> [Task directions]
Go through the listing and pick out each line with the word "analyze" in it.
━━ Material for the task ━━
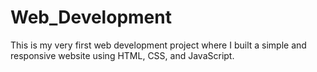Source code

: # Web_Development
This is my very first web development project where I built a simple and responsive website using HTML, CSS, and JavaScript. 
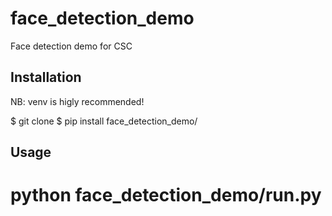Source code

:# face_detection_demo
Face detection demo for CSC

## Installation
NB: venv is higly recommended!

$ git clone
$ pip install face_detection_demo/

## Usage
# python face_detection_demo/run.py
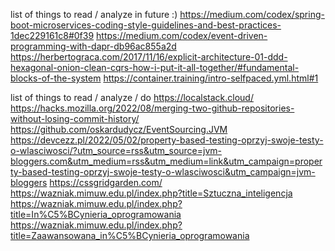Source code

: list of things to read / analyze in future :)
https://medium.com/codex/spring-boot-microservices-coding-style-guidelines-and-best-practices-1dec229161c8#0f39
https://medium.com/codex/event-driven-programming-with-dapr-db96ac855a2d
https://herbertograca.com/2017/11/16/explicit-architecture-01-ddd-hexagonal-onion-clean-cqrs-how-i-put-it-all-together/#fundamental-blocks-of-the-system
https://container.training/intro-selfpaced.yml.html#1

list of things to read / analyze / do
https://localstack.cloud/
https://hacks.mozilla.org/2022/08/merging-two-github-repositories-without-losing-commit-history/
https://github.com/oskardudycz/EventSourcing.JVM
https://devcezz.pl/2022/05/02/property-based-testing-oprzyj-swoje-testy-o-wlasciwosci/?utm_source=rss&utm_source=jvm-bloggers.com&utm_medium=rss&utm_medium=link&utm_campaign=property-based-testing-oprzyj-swoje-testy-o-wlasciwosci&utm_campaign=jvm-bloggers
https://cssgridgarden.com/
https://wazniak.mimuw.edu.pl/index.php?title=Sztuczna_inteligencja
https://wazniak.mimuw.edu.pl/index.php?title=In%C5%BCynieria_oprogramowania
https://wazniak.mimuw.edu.pl/index.php?title=Zaawansowana_in%C5%BCynieria_oprogramowania




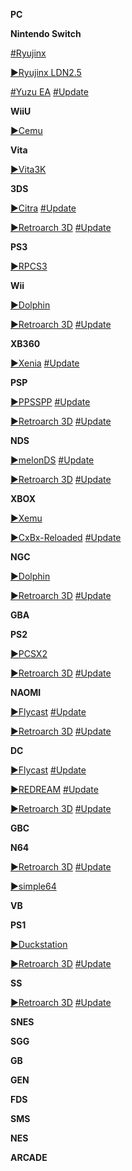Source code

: <!--

<details>
<summary>layout: page
title: ""
permalink: https://jeuxsf.github.io/JSF/ezMU

</details>
  
#### hidden field with metadata

-->

**PC**

**Nintendo Switch**

[#Ryujinx](https://ouo.io/fWqq5R) 

[►Ryujinx LDN2.5](https://ouo.io/y6G5OK)

[#Yuzu EA](https://ouo.io/5L7S1)
[#Update](https://pineappleea.github.io)

**WiiU**

[►Cemu](https://ouo.io/y8MzvD)

**Vita**

[►Vita3K](https://ouo.io/sKlNql)

**3DS**

[►Citra](https://ouo.io/02HbN0K)
[#Update](https://citra-emu.org/download/#)

[►Retroarch 3D](https://ouo.io/OhklFQ)
[#Update](https://www.retroarch.com/?page=platforms)

**PS3**

[►RPCS3](https://ouo.io/DHNXyg)

**Wii**

[►Dolphin](https://ouo.io/4lb1J3l)

[►Retroarch 3D](https://ouo.io/OhklFQ)
[#Update](https://www.retroarch.com/?page=platforms)

**XB360**

[►Xenia](https://ouo.io/5m4zhQX)
[#Update](https://github.com/xenia-canary/xenia-canary/releases)

**PSP**

[►PPSSPP](https://ouo.io/ldN4Ku)
[#Update](https://buildbot.orphis.net/ppsspp/index.php)

[►Retroarch 3D](https://ouo.io/OhklFQ)
[#Update](https://www.retroarch.com/?page=platforms)

**NDS**

[►melonDS](https://ouo.io/3waZrF)
[#Update](https://melonds.kuribo64.net/downloads.php)

[►Retroarch 3D](https://ouo.io/OhklFQ)
[#Update](https://www.retroarch.com/?page=platforms)

**XBOX**

[►Xemu](https://ouo.io/312ZHa)

[►CxBx-Reloaded](https://ouo.io/FJAfIN)
[#Update](https://github.com/Cxbx-Reloaded/Cxbx-Reloaded/releases)

**NGC**

[►Dolphin](https://ouo.io/4lb1J3l)

[►Retroarch 3D](https://ouo.io/OhklFQ)
[#Update](https://www.retroarch.com/?page=platforms)

**GBA**

**PS2**

[►PCSX2](https://ouo.io/i6LQjNM)

[►Retroarch 3D](https://ouo.io/OhklFQ)
[#Update](https://www.retroarch.com/?page=platforms)

**NAOMI**

[►Flycast](https://ouo.io/ZsQuA7)
[#Update](https://flyinghead.github.io/flycast-builds/)

[►Retroarch 3D](https://ouo.io/OhklFQ)
[#Update](https://www.retroarch.com/?page=platforms)

**DC**

[►Flycast](https://ouo.io/ZsQuA7)
[#Update](https://flyinghead.github.io/flycast-builds/)

[►REDREAM](https://ouo.io/oy6YUzw)
[#Update](https://redream.io/download)

[►Retroarch 3D](https://ouo.io/OhklFQ)
[#Update](https://www.retroarch.com/?page=platforms)

**GBC**

**N64**

[►Retroarch 3D](https://ouo.io/OhklFQ)
[#Update](https://www.retroarch.com/?page=platforms)

[►simple64](https://ouo.io/itIt1z)

**VB**

**PS1**

[►Duckstation](https://ouo.io/65RADM)

[►Retroarch 3D](https://ouo.io/OhklFQ)
[#Update](https://www.retroarch.com/?page=platforms)

**SS**

[►Retroarch 3D](https://ouo.io/OhklFQ)
[#Update](https://www.retroarch.com/?page=platforms)

**SNES**

**SGG**

**GB**

**GEN**

**FDS**

**SMS**

**NES**

**ARCADE**









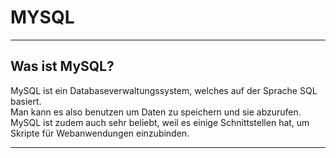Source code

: # MYSQL

---

## Was ist MySQL?

MySQL ist ein Databaseverwaltungssystem, welches auf der Sprache SQL basiert.\
Man kann es also benutzen um Daten zu speichern und sie abzurufen.\
MySQL ist zudem auch sehr beliebt, weil es einige Schnittstellen hat,
um Skripte für Webanwendungen einzubinden.

---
━━━
> [Answer box]
: list of things to read / analyze in future :)
list of things to read / analyze / do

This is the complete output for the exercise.